Hi, I have a character level lstm model for word classification and it doesn’t seem to be training. The error rate after each epoch is almost the same (sometimes even more that the previous one!). The input tensor size is 16 x 250 x 63 (batch x seq length x alphabet size)
One hot vector encoding has been used to encode a string into a 2d matrix of size 250 x 63. Left padding is done with 0s
CrossEntropyLoss was used as the loss function
The lstm class is defined as follows:
class CharLSTM(nn.Module):
def initHidden(self):
h0 = Variable(torch.randn(self.nlayers, self.batch_size, self.hidden_dim).cuda()) # Initial hidden state
c0 = Variable(torch.randn(self.nlayers, self.batch_size, self.hidden_dim).cuda()) # Initial cell state
return (h0, c0)
def __init__(self, input_size, hidden_size, nlayers, batch_size):
super(CharLSTM, self).__init__()
self.hidden_dim = hidden_size
self.batch_size = batch_size
self.nlayers = nlayers
self.hidden = 0
self.lstm = nn.LSTM(input_size, hidden_size)

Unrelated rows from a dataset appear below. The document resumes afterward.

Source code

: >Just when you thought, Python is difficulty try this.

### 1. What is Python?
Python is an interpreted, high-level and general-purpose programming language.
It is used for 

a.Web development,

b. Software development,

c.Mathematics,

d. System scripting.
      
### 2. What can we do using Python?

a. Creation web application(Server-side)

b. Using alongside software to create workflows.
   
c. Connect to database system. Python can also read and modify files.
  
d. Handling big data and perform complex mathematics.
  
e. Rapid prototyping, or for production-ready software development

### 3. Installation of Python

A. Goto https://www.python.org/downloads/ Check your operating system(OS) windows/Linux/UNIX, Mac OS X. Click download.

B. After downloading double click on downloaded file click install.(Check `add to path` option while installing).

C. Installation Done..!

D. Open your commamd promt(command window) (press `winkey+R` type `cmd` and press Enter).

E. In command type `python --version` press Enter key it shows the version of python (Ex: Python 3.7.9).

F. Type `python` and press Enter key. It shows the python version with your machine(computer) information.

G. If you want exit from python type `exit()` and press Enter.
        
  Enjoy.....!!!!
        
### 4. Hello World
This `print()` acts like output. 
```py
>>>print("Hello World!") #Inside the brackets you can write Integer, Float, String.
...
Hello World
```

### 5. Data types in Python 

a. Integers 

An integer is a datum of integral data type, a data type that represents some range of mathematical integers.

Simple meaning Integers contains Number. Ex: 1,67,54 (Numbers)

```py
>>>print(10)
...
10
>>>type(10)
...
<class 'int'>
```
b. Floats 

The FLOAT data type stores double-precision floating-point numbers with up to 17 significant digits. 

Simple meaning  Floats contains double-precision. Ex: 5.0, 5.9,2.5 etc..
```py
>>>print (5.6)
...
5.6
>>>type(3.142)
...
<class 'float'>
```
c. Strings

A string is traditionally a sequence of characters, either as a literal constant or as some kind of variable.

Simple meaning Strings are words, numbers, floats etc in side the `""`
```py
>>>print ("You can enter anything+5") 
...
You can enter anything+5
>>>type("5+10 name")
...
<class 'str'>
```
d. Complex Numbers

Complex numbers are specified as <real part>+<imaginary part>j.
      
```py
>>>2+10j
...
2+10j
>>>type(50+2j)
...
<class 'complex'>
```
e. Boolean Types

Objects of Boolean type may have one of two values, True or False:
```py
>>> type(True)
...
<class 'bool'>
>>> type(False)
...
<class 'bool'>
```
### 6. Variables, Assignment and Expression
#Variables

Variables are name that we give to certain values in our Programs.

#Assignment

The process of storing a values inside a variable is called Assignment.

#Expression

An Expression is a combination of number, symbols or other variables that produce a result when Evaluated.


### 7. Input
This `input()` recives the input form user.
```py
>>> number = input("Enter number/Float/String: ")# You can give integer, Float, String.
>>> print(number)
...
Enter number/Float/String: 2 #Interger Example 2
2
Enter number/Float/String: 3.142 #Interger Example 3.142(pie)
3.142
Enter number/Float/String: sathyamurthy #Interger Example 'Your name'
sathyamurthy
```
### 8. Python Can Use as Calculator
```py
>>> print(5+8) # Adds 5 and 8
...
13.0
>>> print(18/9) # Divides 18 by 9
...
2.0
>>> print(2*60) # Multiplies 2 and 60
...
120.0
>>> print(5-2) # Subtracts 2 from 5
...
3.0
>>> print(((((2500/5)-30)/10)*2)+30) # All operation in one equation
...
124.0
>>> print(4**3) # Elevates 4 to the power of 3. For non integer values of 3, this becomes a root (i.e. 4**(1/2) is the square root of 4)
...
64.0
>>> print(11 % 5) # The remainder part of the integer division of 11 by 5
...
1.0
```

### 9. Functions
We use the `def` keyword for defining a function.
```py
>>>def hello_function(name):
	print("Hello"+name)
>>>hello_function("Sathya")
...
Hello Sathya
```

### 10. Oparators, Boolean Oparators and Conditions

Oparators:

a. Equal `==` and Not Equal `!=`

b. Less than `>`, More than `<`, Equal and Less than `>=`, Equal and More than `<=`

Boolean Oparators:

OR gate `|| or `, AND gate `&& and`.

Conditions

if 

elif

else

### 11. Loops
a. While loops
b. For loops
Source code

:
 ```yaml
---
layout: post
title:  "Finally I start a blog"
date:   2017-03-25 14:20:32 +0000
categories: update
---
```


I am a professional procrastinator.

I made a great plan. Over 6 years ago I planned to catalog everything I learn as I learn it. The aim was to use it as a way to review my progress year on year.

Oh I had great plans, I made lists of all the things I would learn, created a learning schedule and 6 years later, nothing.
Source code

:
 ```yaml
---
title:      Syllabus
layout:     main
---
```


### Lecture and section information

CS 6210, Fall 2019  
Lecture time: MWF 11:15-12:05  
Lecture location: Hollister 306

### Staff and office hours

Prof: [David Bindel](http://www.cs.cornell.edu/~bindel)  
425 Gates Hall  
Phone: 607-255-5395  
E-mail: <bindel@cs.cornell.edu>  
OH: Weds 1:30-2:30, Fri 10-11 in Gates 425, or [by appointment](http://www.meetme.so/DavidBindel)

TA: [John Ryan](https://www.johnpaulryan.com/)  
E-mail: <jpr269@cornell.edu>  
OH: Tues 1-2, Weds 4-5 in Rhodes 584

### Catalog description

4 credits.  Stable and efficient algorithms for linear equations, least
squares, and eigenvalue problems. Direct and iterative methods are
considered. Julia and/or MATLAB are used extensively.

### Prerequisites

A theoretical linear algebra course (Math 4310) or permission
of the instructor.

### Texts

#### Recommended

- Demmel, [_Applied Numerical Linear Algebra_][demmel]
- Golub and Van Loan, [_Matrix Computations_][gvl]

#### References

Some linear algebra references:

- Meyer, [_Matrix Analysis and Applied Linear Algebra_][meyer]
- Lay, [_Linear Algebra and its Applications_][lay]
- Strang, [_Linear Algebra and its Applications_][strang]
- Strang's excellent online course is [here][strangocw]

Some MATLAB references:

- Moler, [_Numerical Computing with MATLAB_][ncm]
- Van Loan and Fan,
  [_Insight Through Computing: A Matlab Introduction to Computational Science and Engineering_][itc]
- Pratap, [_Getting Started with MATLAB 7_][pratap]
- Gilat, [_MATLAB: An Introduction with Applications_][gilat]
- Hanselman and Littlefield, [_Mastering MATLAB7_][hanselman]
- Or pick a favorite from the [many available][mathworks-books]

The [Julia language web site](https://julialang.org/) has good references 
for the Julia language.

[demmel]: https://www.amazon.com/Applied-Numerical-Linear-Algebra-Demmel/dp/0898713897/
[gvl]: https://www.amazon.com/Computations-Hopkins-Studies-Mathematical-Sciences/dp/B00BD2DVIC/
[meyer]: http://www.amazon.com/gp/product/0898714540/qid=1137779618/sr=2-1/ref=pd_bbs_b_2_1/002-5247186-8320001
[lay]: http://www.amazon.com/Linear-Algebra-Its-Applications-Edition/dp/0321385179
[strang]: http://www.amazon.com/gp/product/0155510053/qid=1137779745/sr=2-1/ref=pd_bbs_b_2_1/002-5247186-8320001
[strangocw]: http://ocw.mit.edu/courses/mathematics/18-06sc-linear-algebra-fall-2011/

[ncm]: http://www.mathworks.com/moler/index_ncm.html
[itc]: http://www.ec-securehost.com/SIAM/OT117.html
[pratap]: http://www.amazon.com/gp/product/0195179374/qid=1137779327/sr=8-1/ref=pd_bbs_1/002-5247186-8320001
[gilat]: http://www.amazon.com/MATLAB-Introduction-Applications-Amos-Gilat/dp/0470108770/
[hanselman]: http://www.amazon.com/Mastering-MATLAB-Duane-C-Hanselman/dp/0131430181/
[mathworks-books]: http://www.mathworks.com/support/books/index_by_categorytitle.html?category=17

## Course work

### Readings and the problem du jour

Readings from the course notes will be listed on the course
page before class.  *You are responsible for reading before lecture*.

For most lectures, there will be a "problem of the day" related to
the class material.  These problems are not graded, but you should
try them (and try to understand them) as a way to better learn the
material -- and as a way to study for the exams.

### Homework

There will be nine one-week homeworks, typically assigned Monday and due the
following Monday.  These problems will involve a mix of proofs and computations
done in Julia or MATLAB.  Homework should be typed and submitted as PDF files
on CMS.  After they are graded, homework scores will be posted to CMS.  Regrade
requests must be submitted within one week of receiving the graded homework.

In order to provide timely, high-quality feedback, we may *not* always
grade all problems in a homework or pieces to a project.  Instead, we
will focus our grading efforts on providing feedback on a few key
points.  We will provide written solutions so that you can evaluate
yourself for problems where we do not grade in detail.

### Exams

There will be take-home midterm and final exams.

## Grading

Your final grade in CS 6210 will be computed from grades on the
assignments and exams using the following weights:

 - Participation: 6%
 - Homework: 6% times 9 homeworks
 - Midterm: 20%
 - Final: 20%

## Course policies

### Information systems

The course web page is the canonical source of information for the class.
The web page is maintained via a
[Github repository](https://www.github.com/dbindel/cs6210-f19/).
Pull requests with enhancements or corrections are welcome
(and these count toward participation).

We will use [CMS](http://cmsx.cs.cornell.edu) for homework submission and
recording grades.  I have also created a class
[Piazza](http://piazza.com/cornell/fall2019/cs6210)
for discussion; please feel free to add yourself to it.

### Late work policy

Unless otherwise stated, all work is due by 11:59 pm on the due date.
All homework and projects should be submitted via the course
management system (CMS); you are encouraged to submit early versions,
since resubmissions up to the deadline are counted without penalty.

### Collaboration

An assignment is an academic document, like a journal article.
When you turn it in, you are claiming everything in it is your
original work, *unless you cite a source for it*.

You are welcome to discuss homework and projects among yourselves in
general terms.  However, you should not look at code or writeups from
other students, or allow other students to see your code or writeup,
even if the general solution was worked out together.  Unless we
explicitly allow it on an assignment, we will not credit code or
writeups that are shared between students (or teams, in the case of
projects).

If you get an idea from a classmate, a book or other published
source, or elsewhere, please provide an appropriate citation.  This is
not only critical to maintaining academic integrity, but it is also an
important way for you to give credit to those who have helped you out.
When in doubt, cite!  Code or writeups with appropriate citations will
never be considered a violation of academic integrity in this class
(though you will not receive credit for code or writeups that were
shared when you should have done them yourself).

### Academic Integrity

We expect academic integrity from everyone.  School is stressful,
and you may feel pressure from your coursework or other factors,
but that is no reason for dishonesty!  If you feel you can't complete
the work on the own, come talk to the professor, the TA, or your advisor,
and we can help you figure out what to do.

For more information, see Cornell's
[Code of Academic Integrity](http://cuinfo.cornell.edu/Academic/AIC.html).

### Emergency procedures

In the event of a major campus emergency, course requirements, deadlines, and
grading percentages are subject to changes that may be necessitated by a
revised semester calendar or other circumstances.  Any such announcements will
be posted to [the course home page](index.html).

self.dense1 = nn.Linear(hidden_size, 2)
def forward(self, inputs):
x=inputs.transpose(0,1)
self.hidden = self.initHidden()
x, self.hidden = self.lstm(x, self.hidden)
x = (self.hidden[0] + self.hidden[1])/2
x = x.squeeze(0)
x = self.dense1(x)
return F.softmax(x)
The training of the model is as shown below:
optimizer = optim.Adam(filter(lambda p: p.requires_grad, model.parameters()), lr=0.001)
start = time.time()
losses = []
test_acc = []
train_loss = []
for epoch in range(5):
print("Epoch %d " % epoch)
total_loss = 0
count = 0
print(model.parameters())
for _, (X, Y) in enumerate(train_loader):
optimizer.zero_grad()
Y = Y.squeeze(1)
probs = model(Variable(X.cuda()))
loss = loss_function(probs, Variable(Y.cuda()))
loss.backward()
optimizer.step()
total_loss += loss.data[0]
count += 1
losses.append(total_loss/count)
accuracy = 0
Please help me out here